The module exposes four levels of streaming, each with variants for parameters (`P`) and typed decoding (`As`):

### Direct connection

Use when you manage the connection yourself:

```haskell
-- Raw records
queryStream   :: Connection -> Text -> IO (Stream IO Record)
queryStreamP  :: Connection -> Text -> HashMap Text Ps -> IO (Stream IO Record)
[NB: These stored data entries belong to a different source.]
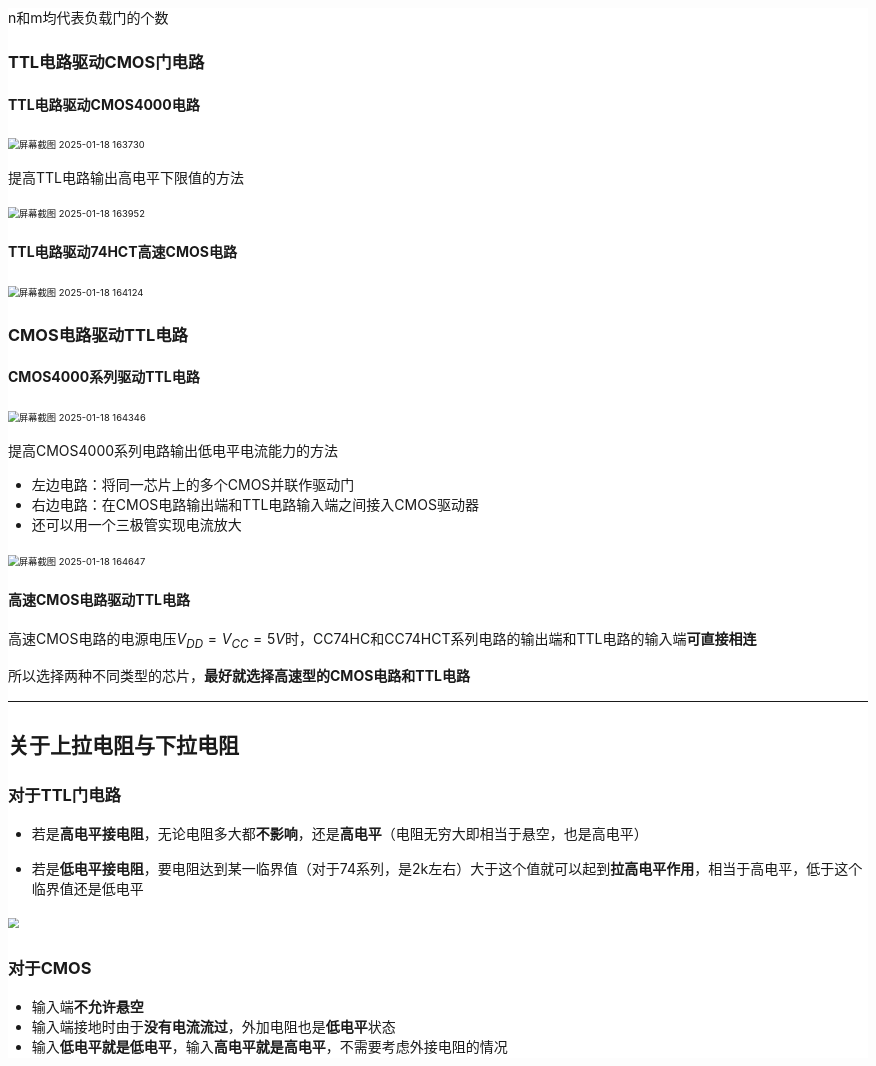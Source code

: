 n和m均代表负载门的个数

### TTL电路驱动CMOS门电路

#### TTL电路驱动CMOS4000电路

<img src="https://wbx-1328220477.cos.ap-shanghai.myqcloud.com/202501181638899.png" alt="屏幕截图 2025-01-18 163730" style="zoom:67%;" />

提高TTL电路输出高电平下限值的方法

<img src="https://wbx-1328220477.cos.ap-shanghai.myqcloud.com/202501181639460.png" alt="屏幕截图 2025-01-18 163952" style="zoom:67%;" />

#### TTL电路驱动74HCT高速CMOS电路

<img src="https://wbx-1328220477.cos.ap-shanghai.myqcloud.com/202501181641797.png" alt="屏幕截图 2025-01-18 164124" style="zoom:67%;" />

### CMOS电路驱动TTL电路

#### CMOS4000系列驱动TTL电路

<img src="https://wbx-1328220477.cos.ap-shanghai.myqcloud.com/202501181643767.png" alt="屏幕截图 2025-01-18 164346" style="zoom:67%;" />

提高CMOS4000系列电路输出低电平电流能力的方法

* 左边电路：将同一芯片上的多个CMOS并联作驱动门
* 右边电路：在CMOS电路输出端和TTL电路输入端之间接入CMOS驱动器
* 还可以用一个三极管实现电流放大

<img src="https://wbx-1328220477.cos.ap-shanghai.myqcloud.com/202501181646382.png" alt="屏幕截图 2025-01-18 164647" style="zoom:67%;" />

#### 高速CMOS电路驱动TTL电路

高速CMOS电路的电源电压$V_{DD}=V_{CC}=5V$时，CC74HC和CC74HCT系列电路的输出端和TTL电路的输入端**可直接相连**

所以选择两种不同类型的芯片，**最好就选择高速型的CMOS电路和TTL电路**

---

## 关于上拉电阻与下拉电阻

### 对于TTL门电路

* 若是**高电平接电阻**，无论电阻多大都**不影响**，还是**高电平**（电阻无穷大即相当于悬空，也是高电平）

* 若是**低电平接电阻**，要电阻达到某一临界值（对于74系列，是2k左右）大于这个值就可以起到**拉高电平作用**，相当于高电平，低于这个临界值还是低电平

<img src="https://wbx-1328220477.cos.ap-shanghai.myqcloud.com/202503061107482.png" style="zoom:67%;" />

### 对于CMOS
* 输入端**不允许悬空**
* 输入端接地时由于**没有电流流过**，外加电阻也是**低电平**状态
* 输入**低电平就是低电平**，输入**高电平就是高电平**，不需要考虑外接电阻的情况

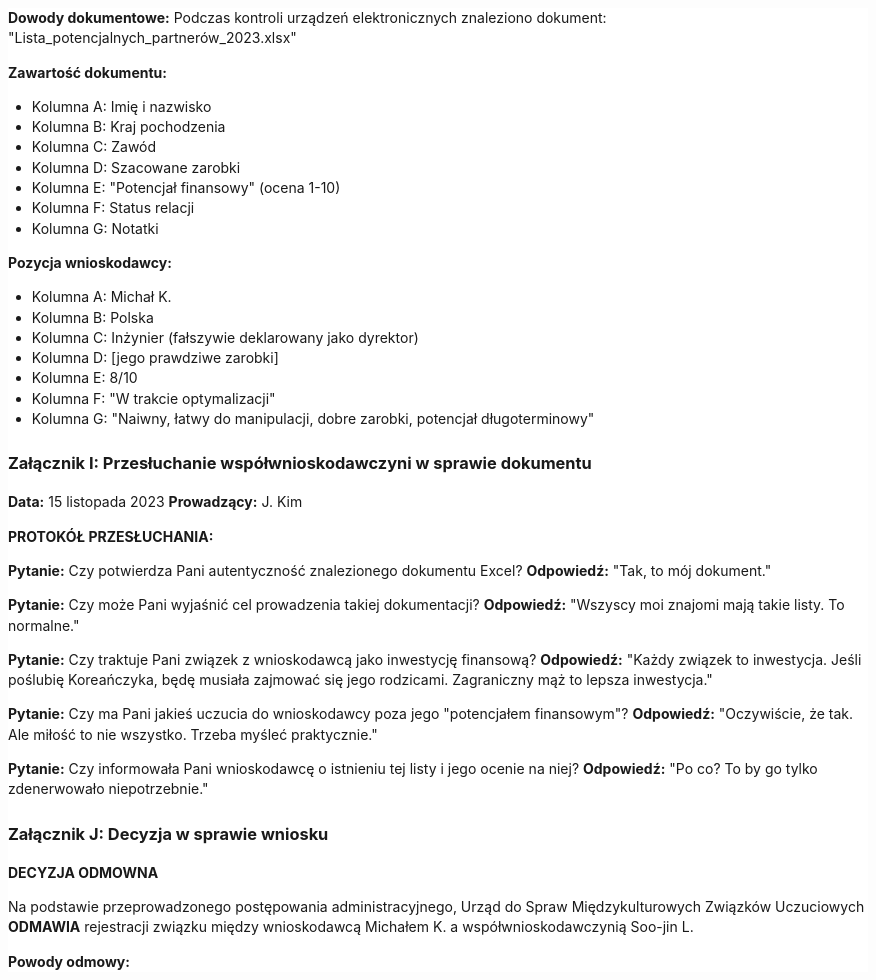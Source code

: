 **Dowody dokumentowe:**
Podczas kontroli urządzeń elektronicznych znaleziono dokument: "Lista_potencjalnych_partnerów_2023.xlsx"

**Zawartość dokumentu:**
- Kolumna A: Imię i nazwisko
- Kolumna B: Kraj pochodzenia
- Kolumna C: Zawód
- Kolumna D: Szacowane zarobki
- Kolumna E: "Potencjał finansowy" (ocena 1-10)
- Kolumna F: Status relacji
- Kolumna G: Notatki

**Pozycja wnioskodawcy:**
- Kolumna A: Michał K.
- Kolumna B: Polska
- Kolumna C: Inżynier (fałszywie deklarowany jako dyrektor)
- Kolumna D: [jego prawdziwe zarobki]
- Kolumna E: 8/10
- Kolumna F: "W trakcie optymalizacji"
- Kolumna G: "Naiwny, łatwy do manipulacji, dobre zarobki, potencjał długoterminowy"

### Załącznik I: Przesłuchanie współwnioskodawczyni w sprawie dokumentu

**Data:** 15 listopada 2023
**Prowadzący:** J. Kim

**PROTOKÓŁ PRZESŁUCHANIA:**

**Pytanie:** Czy potwierdza Pani autentyczność znalezionego dokumentu Excel?
**Odpowiedź:** "Tak, to mój dokument."

**Pytanie:** Czy może Pani wyjaśnić cel prowadzenia takiej dokumentacji?
**Odpowiedź:** "Wszyscy moi znajomi mają takie listy. To normalne."

**Pytanie:** Czy traktuje Pani związek z wnioskodawcą jako inwestycję finansową?
**Odpowiedź:** "Każdy związek to inwestycja. Jeśli poślubię Koreańczyka, będę musiała zajmować się jego rodzicami. Zagraniczny mąż to lepsza inwestycja."

**Pytanie:** Czy ma Pani jakieś uczucia do wnioskodawcy poza jego "potencjałem finansowym"?
**Odpowiedź:** "Oczywiście, że tak. Ale miłość to nie wszystko. Trzeba myśleć praktycznie."

**Pytanie:** Czy informowała Pani wnioskodawcę o istnieniu tej listy i jego ocenie na niej?
**Odpowiedź:** "Po co? To by go tylko zdenerwowało niepotrzebnie."

### Załącznik J: Decyzja w sprawie wniosku

**DECYZJA ODMOWNA**

Na podstawie przeprowadzonego postępowania administracyjnego, Urząd do Spraw Międzykulturowych Związków Uczuciowych **ODMAWIA** rejestracji związku między wnioskodawcą Michałem K. a współwnioskodawczynią Soo-jin L.

**Powody odmowy:**
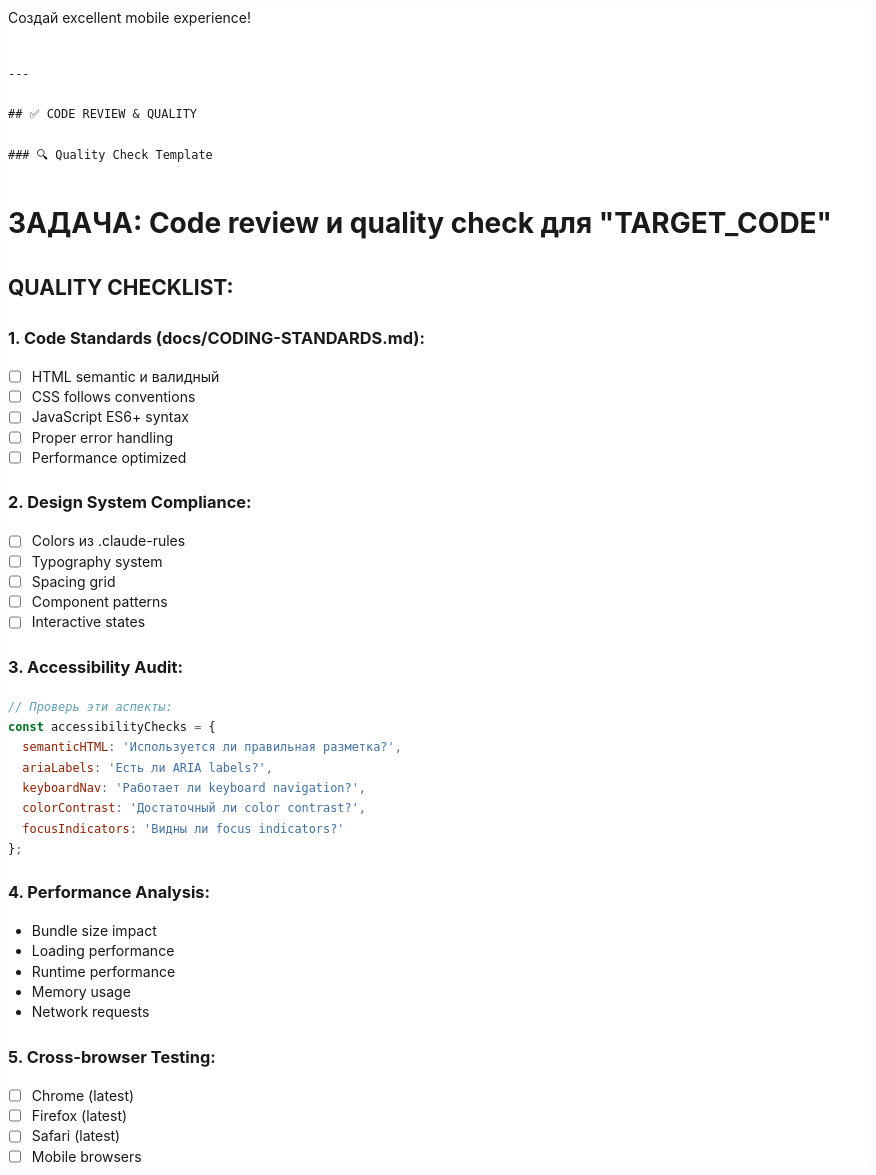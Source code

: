 Создай excellent mobile experience!
```

---

## ✅ CODE REVIEW & QUALITY

### 🔍 Quality Check Template

```
# ЗАДАЧА: Code review и quality check для "TARGET_CODE"

## QUALITY CHECKLIST:

### 1. Code Standards (docs/CODING-STANDARDS.md):
- [ ] HTML semantic и валидный
- [ ] CSS follows conventions
- [ ] JavaScript ES6+ syntax
- [ ] Proper error handling
- [ ] Performance optimized

### 2. Design System Compliance:
- [ ] Colors из .claude-rules
- [ ] Typography system
- [ ] Spacing grid
- [ ] Component patterns
- [ ] Interactive states

### 3. Accessibility Audit:
```javascript
// Проверь эти аспекты:
const accessibilityChecks = {
  semanticHTML: 'Используется ли правильная разметка?',
  ariaLabels: 'Есть ли ARIA labels?',
  keyboardNav: 'Работает ли keyboard navigation?',
  colorContrast: 'Достаточный ли color contrast?',
  focusIndicators: 'Видны ли focus indicators?'
};
```

### 4. Performance Analysis:
- Bundle size impact
- Loading performance
- Runtime performance
- Memory usage
- Network requests

### 5. Cross-browser Testing:
- [ ] Chrome (latest)
- [ ] Firefox (latest)
- [ ] Safari (latest)
- [ ] Mobile browsers
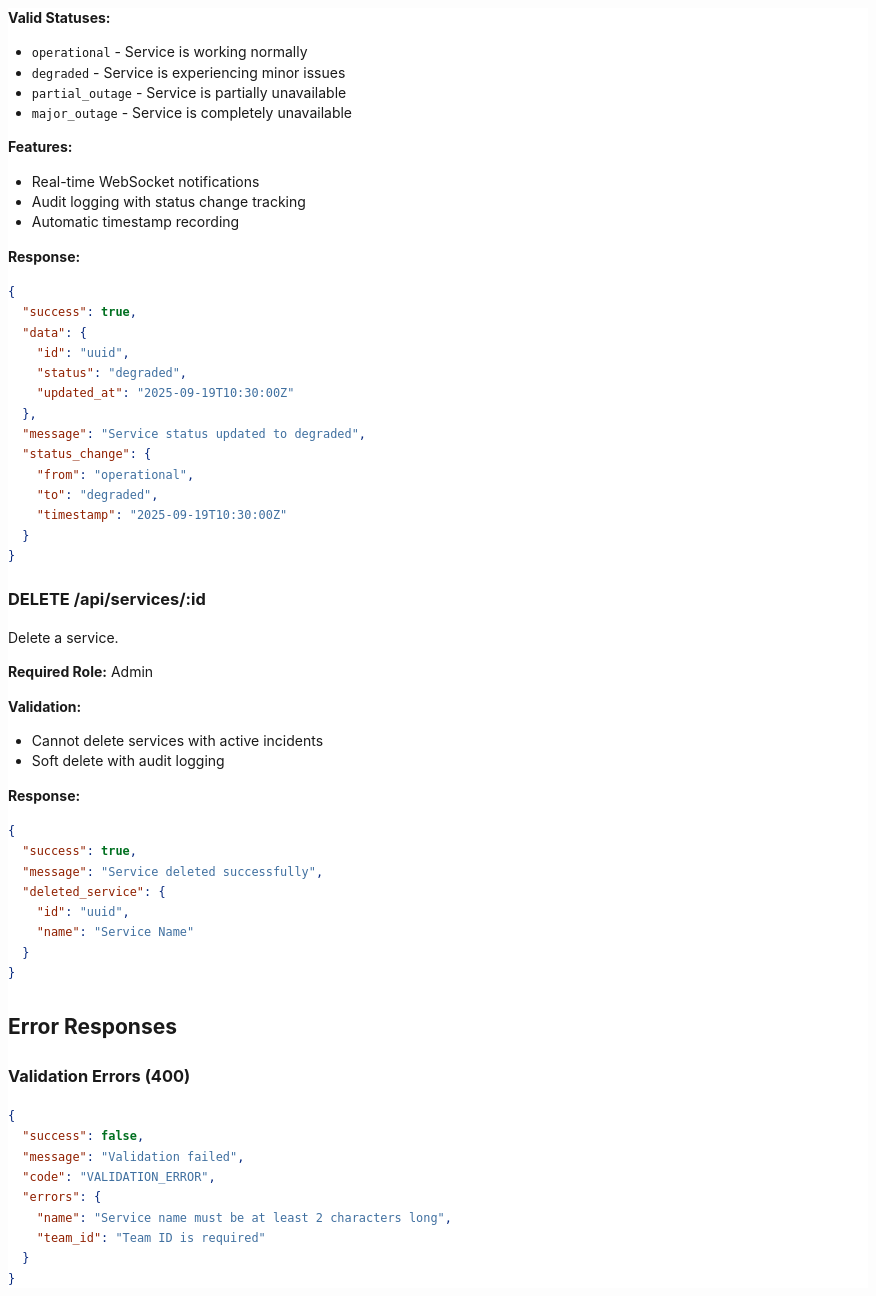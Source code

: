 **Valid Statuses:**
- `operational` - Service is working normally
- `degraded` - Service is experiencing minor issues
- `partial_outage` - Service is partially unavailable
- `major_outage` - Service is completely unavailable

**Features:**
- Real-time WebSocket notifications
- Audit logging with status change tracking
- Automatic timestamp recording

**Response:**
```json
{
  "success": true,
  "data": {
    "id": "uuid",
    "status": "degraded",
    "updated_at": "2025-09-19T10:30:00Z"
  },
  "message": "Service status updated to degraded",
  "status_change": {
    "from": "operational",
    "to": "degraded",
    "timestamp": "2025-09-19T10:30:00Z"
  }
}
```

### DELETE /api/services/:id
Delete a service.

**Required Role:** Admin

**Validation:**
- Cannot delete services with active incidents
- Soft delete with audit logging

**Response:**
```json
{
  "success": true,
  "message": "Service deleted successfully",
  "deleted_service": {
    "id": "uuid",
    "name": "Service Name"
  }
}
```

## Error Responses

### Validation Errors (400)
```json
{
  "success": false,
  "message": "Validation failed",
  "code": "VALIDATION_ERROR",
  "errors": {
    "name": "Service name must be at least 2 characters long",
    "team_id": "Team ID is required"
  }
}
```
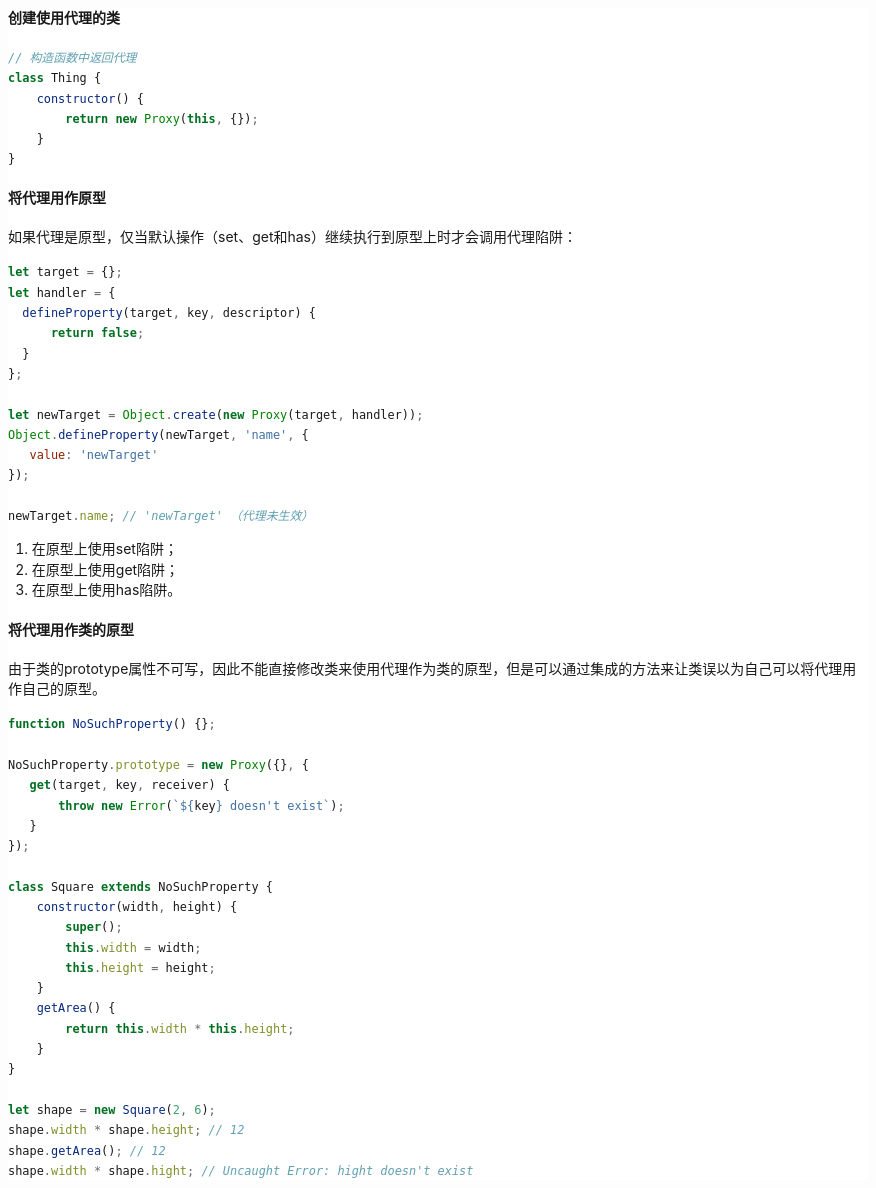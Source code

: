 #### 创建使用代理的类

```JavaScript
// 构造函数中返回代理
class Thing {
    constructor() {
        return new Proxy(this, {});
    }
}
```

#### 将代理用作原型
如果代理是原型，仅当默认操作（set、get和has）继续执行到原型上时才会调用代理陷阱：

```JavaScript
let target = {};
let handler = {
  defineProperty(target, key, descriptor) {
      return false;
  }  
};

let newTarget = Object.create(new Proxy(target, handler));
Object.defineProperty(newTarget, 'name', {
   value: 'newTarget' 
});

newTarget.name; // 'newTarget' （代理未生效）
```

1. 在原型上使用set陷阱；
2. 在原型上使用get陷阱；
3. 在原型上使用has陷阱。

#### 将代理用作类的原型
由于类的prototype属性不可写，因此不能直接修改类来使用代理作为类的原型，但是可以通过集成的方法来让类误以为自己可以将代理用作自己的原型。

```JavaScript
function NoSuchProperty() {};

NoSuchProperty.prototype = new Proxy({}, {
   get(target, key, receiver) {
       throw new Error(`${key} doesn't exist`);
   }
});

class Square extends NoSuchProperty {
    constructor(width, height) {
        super();
        this.width = width;
        this.height = height;
    }
    getArea() {
        return this.width * this.height;
    }
}

let shape = new Square(2, 6);
shape.width * shape.height; // 12
shape.getArea(); // 12
shape.width * shape.hight; // Uncaught Error: hight doesn't exist
```
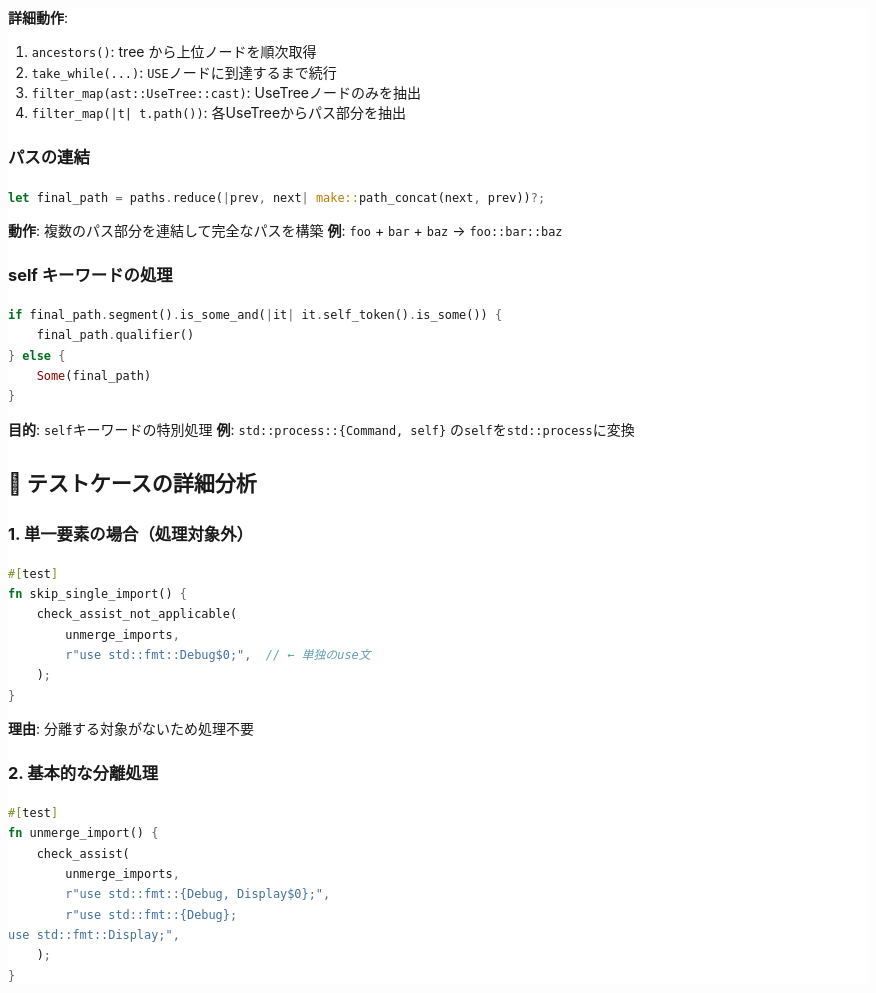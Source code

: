 **詳細動作**:
1. `ancestors()`: tree から上位ノードを順次取得
2. `take_while(...)`: `USE`ノードに到達するまで続行
3. `filter_map(ast::UseTree::cast)`: UseTreeノードのみを抽出
4. `filter_map(|t| t.path())`: 各UseTreeからパス部分を抽出

### パスの連結
```rust
let final_path = paths.reduce(|prev, next| make::path_concat(next, prev))?;
```

**動作**: 複数のパス部分を連結して完全なパスを構築
**例**: `foo` + `bar` + `baz` → `foo::bar::baz`

### self キーワードの処理
```rust
if final_path.segment().is_some_and(|it| it.self_token().is_some()) {
    final_path.qualifier()
} else {
    Some(final_path)
}
```

**目的**: `self`キーワードの特別処理
**例**: `std::process::{Command, self}` の`self`を`std::process`に変換

## 🧪 テストケースの詳細分析

### 1. 単一要素の場合（処理対象外）
```rust
#[test]
fn skip_single_import() {
    check_assist_not_applicable(
        unmerge_imports,
        r"use std::fmt::Debug$0;",  // ← 単独のuse文
    );
}
```

**理由**: 分離する対象がないため処理不要

### 2. 基本的な分離処理
```rust
#[test]
fn unmerge_import() {
    check_assist(
        unmerge_imports,
        r"use std::fmt::{Debug, Display$0};",
        r"use std::fmt::{Debug};
use std::fmt::Display;",
    );
}
```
-- Decoded records (throws DecodeError on failure)
queryStreamAs  :: RowDecoder a -> Connection -> Text -> IO (Stream IO a)
queryStreamPAs :: RowDecoder a -> Connection -> Text -> HashMap Text Ps -> IO (Stream IO a)
```

### Connection pool

Acquires a connection, streams the query, and releases when the consumer returns. **The stream must be fully consumed within the callback** — the connection is returned to the pool when `consume` finishes:

```haskell
withPoolStream   :: BoltPool -> Text -> (Stream IO Record -> IO a) -> IO a
withPoolStreamAs :: RowDecoder a -> BoltPool -> Text -> (Stream IO a -> IO b) -> IO b
-- + P variants for parameters
```

Example:

```haskell
pool <- Bolt.createPool vc Bolt.defaultPoolConfig

withPoolStreamAs personDecoder pool "MATCH (p:Person) RETURN p.name, p.age" $ \stream ->
  Stream.mapM_ (\person -> putStrLn (show person)) stream

Bolt.destroyPool pool
```

### Routing pool (clusters)

Routes queries to the appropriate cluster member based on access mode:

```haskell
withRoutingStream   :: RoutingPool -> AccessMode -> Text -> (Stream IO Record -> IO a) -> IO a
withRoutingStreamAs :: RowDecoder a -> RoutingPool -> AccessMode -> Text -> (Stream IO a -> IO b) -> IO b
-- + P variants for parameters
```

Example:

```haskell
withRoutingStreamAs decoder routingPool ReadAccess "MATCH (n) RETURN n" $ \stream ->
  Stream.fold Fold.toList stream
```

### Session (causal consistency)

Runs streaming queries inside managed transactions with automatic bookmark tracking, retries on transient errors, and read/write routing:

```haskell
sessionReadStream   :: Session -> Text -> (Stream IO Record -> IO a) -> IO a
sessionWriteStream  :: Session -> Text -> (Stream IO Record -> IO a) -> IO a
sessionReadStreamAs :: RowDecoder a -> Session -> Text -> (Stream IO a -> IO b) -> IO b
-- + P and Write variants
```

Example:

```haskell
session <- Bolt.createSession pool Bolt.defaultSessionConfig

-- Write some data
sessionWriteStream session "CREATE (p:Person {name: 'Alice'})" $ \s ->
  Stream.fold Fold.drain s

-- Read it back (guaranteed to see Alice via bookmarks)
sessionReadStreamAs personDecoder session "MATCH (p:Person) RETURN p.name, p.age" $ \stream ->
  Stream.mapM_ print stream
```

## Low-level: pullStream

If you need to run a query with custom RUN parameters and then stream the PULL phase yourself:

```haskell
pullStream :: Connection -> IO (Stream IO Record)
```

This expects the connection to already be in `Streaming` or `TXstreaming` state (after a RUN has been acknowledged). It handles PULL batching and state transitions automatically.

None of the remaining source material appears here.